Like everything you post for Internet consumption, what you say on Twitter will live on forever. But your tweets are unique in that they often actually do live in a vacuum. We're piggybacking shitty half-baked jokes on top of news stories, or we're responding to smarm with snark, or we're attempting to one-up each other on silly memes and hashtag games, and these little snippets of questionable comedy that seem so goddamn LOL in the moment live on in our permanent archives as stand-alone nonsense (and, sometimes, borderline hate speech) without the building blocks that spawned them.

Let's take the non-Macklemore inspiration for this post:

haha asians look alike haha

— JustinGreen2014 (@JGreenDC) January 29, 2014

Justin Green, online editor for conservative columnist-heavy Washington Examiner, hates Asians! This is damning stuff! Let's draw conclusions! And if you didn't see the follow-up to this, you'd walk away thinking he was serious:

2014-02-03-asiansgreen.jpg

If I do retweet Green's jokey sentiment the next time the Outrage-Industrial Complex sparks national fury over something demeaning toward Asian people, devoid of its proper context, he will have to explain himself. But how many people will even see that explanation? How many of the 190,000 who clicked that BuzzFeed post will walk away thinking Macklemore is a 9/11 Truther and tell their friends about it as fact if it's a gerbil up Richard Gere's bumhole? Macklemore's "dykes" tweet got more than 2,000 RTs and has been embedded into countless breathless posts. The follow-up from this week is not getting the same love (no pun intended, seriously).

This is, perhaps, the dangerous beauty of Patton Oswalt's brilliant Twitter joke construction experiment from last August. If you checked your Twitter feed without knowing what was what, you may have noticed some off-color, off-brand tweets from the comedian.

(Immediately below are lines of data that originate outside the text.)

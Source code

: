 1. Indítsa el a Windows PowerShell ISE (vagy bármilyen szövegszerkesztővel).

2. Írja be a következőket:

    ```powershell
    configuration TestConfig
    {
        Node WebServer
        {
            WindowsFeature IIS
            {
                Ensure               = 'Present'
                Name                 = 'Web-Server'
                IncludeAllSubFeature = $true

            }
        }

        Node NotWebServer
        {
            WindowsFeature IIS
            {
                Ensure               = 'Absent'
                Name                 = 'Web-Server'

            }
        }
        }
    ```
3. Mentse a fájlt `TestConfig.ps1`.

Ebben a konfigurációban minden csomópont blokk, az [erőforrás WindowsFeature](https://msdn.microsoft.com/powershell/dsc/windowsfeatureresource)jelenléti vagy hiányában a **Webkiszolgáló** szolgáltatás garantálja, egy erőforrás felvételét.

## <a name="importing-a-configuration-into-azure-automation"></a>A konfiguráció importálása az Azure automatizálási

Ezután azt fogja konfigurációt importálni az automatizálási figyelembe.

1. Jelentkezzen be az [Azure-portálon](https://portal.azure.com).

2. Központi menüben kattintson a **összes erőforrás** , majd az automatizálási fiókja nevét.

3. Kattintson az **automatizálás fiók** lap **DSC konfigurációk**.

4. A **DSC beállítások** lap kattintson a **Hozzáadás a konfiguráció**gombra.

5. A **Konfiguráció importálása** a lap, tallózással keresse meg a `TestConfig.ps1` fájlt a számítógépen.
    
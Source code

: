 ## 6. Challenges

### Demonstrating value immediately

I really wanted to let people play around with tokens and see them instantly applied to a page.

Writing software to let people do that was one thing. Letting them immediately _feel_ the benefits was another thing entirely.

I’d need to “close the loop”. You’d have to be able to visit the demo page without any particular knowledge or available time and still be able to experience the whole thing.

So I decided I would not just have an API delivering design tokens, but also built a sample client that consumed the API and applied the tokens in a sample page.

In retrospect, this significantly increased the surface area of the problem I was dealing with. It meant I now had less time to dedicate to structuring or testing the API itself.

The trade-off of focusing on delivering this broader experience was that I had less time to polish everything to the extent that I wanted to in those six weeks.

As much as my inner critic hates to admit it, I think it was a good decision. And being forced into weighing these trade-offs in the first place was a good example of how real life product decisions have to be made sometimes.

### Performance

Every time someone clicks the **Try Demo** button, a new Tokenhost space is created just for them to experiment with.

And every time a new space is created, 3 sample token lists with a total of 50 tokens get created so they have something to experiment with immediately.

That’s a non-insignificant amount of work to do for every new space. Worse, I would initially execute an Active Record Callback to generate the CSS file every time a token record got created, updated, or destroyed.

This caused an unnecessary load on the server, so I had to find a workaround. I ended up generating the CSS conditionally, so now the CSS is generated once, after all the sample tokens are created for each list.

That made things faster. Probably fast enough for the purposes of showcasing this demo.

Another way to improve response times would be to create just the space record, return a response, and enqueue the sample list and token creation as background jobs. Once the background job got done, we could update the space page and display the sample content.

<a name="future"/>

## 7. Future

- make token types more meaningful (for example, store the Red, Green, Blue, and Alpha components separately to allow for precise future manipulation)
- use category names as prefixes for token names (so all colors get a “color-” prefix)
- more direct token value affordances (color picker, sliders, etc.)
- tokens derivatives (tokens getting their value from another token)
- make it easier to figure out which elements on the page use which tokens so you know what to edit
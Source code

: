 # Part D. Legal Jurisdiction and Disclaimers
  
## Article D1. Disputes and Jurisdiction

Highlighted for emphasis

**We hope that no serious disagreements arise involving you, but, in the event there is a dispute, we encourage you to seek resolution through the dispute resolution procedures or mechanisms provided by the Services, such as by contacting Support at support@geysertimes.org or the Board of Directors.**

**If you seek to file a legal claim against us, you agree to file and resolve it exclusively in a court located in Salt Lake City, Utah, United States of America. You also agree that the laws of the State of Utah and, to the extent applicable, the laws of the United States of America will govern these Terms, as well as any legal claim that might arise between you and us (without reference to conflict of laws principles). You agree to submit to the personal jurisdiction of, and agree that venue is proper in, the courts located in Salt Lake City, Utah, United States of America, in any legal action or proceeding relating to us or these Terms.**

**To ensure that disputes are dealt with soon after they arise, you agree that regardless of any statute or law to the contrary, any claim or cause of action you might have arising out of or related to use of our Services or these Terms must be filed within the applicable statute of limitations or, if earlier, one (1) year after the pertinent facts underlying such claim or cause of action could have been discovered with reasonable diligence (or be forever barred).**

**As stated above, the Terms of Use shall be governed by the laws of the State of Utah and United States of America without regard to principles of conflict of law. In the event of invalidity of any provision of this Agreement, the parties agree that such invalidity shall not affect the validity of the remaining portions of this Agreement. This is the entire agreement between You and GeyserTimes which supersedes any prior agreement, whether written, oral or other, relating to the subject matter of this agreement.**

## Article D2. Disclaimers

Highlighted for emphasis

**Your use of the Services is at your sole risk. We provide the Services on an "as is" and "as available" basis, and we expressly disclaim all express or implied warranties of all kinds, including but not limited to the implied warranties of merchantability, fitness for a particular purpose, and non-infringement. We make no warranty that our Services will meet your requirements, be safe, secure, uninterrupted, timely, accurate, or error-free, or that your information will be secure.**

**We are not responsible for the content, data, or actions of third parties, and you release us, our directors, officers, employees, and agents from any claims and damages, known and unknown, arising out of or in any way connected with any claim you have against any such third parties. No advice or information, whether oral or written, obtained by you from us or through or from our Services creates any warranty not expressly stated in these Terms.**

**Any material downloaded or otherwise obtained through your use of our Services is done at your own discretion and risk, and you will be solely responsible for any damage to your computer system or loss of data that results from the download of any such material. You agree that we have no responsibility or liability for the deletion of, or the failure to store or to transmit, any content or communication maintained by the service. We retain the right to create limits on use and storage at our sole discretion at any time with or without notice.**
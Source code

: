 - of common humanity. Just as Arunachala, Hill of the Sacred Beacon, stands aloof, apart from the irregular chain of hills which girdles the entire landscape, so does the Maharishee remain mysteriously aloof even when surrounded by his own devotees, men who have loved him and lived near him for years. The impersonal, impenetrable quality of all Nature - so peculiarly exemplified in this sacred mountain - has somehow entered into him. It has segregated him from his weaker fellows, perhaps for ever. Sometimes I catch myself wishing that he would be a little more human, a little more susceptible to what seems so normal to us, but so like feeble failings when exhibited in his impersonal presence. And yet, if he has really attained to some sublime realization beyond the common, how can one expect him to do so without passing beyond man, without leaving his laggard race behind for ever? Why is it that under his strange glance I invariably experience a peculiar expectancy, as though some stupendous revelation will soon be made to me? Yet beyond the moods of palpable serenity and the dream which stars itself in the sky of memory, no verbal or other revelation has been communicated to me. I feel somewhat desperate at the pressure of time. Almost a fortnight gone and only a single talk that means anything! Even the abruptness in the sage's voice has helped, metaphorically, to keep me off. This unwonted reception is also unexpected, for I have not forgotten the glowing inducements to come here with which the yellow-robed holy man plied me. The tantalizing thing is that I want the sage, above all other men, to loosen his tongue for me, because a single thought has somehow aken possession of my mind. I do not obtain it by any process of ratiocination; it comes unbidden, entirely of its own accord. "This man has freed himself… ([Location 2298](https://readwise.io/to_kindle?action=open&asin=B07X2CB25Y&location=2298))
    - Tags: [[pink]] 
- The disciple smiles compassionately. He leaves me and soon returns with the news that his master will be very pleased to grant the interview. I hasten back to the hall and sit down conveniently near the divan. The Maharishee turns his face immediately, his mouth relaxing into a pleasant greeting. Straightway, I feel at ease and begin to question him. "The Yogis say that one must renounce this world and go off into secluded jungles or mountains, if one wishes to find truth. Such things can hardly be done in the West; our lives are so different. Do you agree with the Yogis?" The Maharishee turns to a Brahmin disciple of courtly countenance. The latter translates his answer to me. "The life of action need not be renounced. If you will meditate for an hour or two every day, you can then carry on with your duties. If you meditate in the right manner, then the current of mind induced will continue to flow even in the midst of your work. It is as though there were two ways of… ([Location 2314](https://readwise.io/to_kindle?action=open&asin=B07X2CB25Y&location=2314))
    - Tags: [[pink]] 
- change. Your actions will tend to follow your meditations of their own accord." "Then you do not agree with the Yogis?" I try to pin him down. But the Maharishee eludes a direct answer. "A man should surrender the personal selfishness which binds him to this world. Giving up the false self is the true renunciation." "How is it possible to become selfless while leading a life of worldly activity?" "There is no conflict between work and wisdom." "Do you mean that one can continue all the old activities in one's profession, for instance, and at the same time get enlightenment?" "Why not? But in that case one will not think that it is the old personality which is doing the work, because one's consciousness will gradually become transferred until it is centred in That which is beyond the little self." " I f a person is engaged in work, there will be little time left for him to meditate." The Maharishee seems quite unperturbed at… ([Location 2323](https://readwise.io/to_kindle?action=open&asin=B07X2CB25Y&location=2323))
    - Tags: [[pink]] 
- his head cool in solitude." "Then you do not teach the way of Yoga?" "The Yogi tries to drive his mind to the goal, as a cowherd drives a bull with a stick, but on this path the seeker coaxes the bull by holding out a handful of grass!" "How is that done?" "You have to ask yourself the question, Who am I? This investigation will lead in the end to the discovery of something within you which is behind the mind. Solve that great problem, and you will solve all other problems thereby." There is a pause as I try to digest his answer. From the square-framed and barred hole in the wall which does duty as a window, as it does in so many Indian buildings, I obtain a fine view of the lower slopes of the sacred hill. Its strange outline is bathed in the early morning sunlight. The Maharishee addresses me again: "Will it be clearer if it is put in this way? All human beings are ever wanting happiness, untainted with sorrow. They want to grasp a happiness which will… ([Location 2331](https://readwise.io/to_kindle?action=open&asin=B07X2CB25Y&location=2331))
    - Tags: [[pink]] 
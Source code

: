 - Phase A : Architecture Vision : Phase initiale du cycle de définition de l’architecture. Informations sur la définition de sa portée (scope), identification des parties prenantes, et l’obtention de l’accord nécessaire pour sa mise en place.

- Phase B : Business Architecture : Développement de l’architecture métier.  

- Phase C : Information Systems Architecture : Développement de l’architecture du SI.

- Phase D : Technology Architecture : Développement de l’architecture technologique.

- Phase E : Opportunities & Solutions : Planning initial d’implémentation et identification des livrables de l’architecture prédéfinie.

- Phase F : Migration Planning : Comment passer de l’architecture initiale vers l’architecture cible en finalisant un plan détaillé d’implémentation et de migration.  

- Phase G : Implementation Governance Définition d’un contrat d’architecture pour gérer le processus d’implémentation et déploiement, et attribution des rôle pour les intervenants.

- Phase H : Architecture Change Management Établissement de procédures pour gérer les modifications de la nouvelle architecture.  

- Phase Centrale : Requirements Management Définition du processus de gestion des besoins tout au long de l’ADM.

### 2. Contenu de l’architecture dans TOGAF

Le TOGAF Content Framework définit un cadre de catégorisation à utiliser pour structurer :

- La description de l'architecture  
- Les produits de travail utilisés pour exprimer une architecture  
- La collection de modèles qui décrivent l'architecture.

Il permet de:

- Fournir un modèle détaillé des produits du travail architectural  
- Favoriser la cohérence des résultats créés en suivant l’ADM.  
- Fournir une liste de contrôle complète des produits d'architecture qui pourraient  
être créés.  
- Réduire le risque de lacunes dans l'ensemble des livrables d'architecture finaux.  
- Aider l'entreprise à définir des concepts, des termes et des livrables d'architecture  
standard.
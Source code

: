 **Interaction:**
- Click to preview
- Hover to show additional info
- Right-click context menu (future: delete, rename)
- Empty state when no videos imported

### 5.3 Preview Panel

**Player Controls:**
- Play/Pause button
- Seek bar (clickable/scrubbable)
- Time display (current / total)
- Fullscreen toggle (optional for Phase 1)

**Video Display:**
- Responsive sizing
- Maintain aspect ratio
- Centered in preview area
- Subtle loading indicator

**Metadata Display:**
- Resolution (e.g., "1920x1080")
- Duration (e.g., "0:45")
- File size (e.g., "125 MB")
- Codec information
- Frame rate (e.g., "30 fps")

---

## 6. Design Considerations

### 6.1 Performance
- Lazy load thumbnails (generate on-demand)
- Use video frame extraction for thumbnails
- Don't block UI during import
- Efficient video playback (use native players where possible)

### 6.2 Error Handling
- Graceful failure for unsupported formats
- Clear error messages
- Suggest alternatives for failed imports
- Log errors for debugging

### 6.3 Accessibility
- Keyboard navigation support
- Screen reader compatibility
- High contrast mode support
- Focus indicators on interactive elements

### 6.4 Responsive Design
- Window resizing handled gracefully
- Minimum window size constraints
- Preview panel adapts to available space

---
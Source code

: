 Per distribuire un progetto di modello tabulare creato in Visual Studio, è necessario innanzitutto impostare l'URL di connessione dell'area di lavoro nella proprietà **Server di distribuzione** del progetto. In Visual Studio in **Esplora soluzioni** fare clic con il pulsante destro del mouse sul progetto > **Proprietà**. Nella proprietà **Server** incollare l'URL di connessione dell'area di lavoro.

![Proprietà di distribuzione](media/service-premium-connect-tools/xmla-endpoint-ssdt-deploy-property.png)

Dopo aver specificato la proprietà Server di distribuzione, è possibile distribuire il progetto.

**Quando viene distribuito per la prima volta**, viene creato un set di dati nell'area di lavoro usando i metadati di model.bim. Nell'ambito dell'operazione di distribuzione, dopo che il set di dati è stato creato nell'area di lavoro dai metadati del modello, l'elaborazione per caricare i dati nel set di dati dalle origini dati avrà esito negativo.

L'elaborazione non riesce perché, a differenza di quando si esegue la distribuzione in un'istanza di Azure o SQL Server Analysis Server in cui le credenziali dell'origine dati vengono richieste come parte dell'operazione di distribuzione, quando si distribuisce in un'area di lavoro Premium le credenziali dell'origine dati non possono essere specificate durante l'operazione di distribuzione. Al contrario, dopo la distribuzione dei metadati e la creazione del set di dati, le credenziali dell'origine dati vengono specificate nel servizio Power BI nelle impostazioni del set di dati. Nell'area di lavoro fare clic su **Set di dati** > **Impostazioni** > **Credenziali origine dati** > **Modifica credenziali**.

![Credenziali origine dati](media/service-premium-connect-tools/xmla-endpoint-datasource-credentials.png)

And so on. (Click here for the rest, this was so good it hurts.) Of course, these were two-part tweets, and taken together this was one of the best comedy tactics we've ever seen on the platform. For example:

2014-02-03-pattonjews.jpg

2014-02-03-pattonguns.jpg

But now, five months later, these tweets aren't packaged together, and if Patton Oswalt says anything about Jews or Hitler, someone will undoubtedly Google "Patton Oswalt Hitler Jews" and find the "Hitler was absolutely right about the Jews" tweet. Sure they'll eventually paint themselves fools, but remember than fewer than one in five American adults are on Twitter. They'll see the tweet embedded in some article before a correction or update, and they will walk away thinking Patton Oswalt is a rabid anti-Semite (his feelings about dentists are currently unknown).

Much of our modern media, filled with hoaxes and corrections disguised as "updates," isn't journalism. It's not even pretending to be journalism, and that's fine. Really, we need interesting content to read, even if it's not by definition journalism. But we must get away from the shrug emoticon worst practice of using someone's prior tweets against them to impugn their character or question their integrity. That's just lazily pointing at stuff.